Look through the records below and collect all lines that hold the string "curl".
-- Provided material follows --
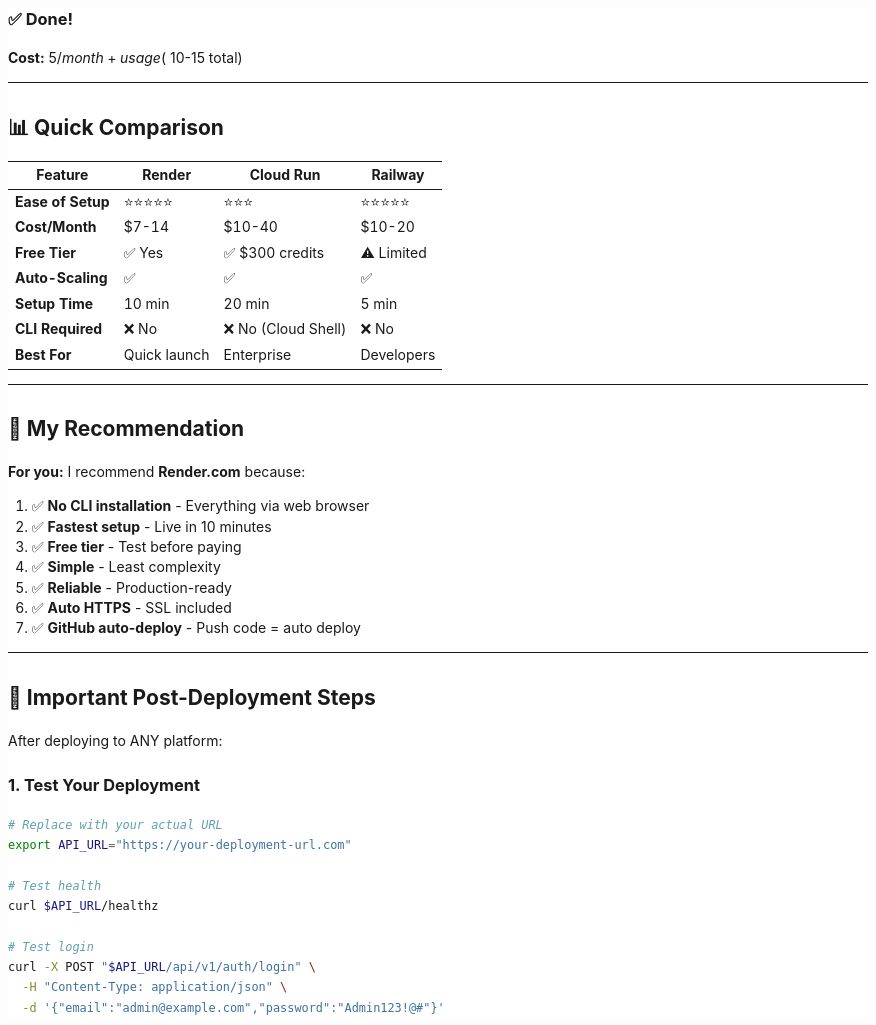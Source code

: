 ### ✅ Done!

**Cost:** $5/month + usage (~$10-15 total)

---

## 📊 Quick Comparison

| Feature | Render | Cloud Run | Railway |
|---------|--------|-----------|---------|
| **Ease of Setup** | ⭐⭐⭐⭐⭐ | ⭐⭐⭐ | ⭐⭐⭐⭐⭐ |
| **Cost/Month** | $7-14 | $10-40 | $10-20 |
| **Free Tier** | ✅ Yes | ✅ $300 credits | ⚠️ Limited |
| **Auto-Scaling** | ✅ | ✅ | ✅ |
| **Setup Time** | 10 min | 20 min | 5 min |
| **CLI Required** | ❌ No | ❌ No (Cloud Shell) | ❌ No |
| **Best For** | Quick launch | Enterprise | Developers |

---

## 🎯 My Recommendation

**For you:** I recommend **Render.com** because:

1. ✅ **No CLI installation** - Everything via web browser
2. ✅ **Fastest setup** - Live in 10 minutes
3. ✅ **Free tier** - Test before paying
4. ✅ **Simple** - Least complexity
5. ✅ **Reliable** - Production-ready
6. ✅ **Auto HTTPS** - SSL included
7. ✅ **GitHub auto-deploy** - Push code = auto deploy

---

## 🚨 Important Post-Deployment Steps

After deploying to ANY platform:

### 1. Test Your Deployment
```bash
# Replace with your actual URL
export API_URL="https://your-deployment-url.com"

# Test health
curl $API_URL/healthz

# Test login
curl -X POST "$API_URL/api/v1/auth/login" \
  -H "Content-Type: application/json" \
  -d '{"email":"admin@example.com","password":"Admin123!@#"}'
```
-- Provided material concluded --
-- Provided material follows --
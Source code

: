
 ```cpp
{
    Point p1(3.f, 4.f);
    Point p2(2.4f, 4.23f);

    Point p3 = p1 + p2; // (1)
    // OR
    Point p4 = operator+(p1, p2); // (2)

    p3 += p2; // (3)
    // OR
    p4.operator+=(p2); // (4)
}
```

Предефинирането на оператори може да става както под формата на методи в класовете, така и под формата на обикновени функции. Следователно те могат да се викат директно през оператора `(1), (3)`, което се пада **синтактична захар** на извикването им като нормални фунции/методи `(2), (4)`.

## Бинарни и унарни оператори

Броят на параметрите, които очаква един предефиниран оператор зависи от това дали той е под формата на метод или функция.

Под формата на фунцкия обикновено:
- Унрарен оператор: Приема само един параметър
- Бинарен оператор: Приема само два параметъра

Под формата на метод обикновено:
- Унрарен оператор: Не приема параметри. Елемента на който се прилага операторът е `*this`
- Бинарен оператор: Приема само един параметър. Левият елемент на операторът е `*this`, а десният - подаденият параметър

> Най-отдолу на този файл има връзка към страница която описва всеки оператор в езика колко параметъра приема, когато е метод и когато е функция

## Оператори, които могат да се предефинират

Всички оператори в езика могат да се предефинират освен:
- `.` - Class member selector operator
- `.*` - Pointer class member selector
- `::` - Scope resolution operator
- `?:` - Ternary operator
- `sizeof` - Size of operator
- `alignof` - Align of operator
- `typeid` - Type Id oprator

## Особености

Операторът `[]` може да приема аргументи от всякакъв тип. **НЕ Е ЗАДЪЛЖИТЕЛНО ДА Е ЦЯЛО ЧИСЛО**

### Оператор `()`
-- Provided material concluded --
● **Response to the task**
curl $API_URL/healthz
curl -X POST "$API_URL/api/v1/auth/login" \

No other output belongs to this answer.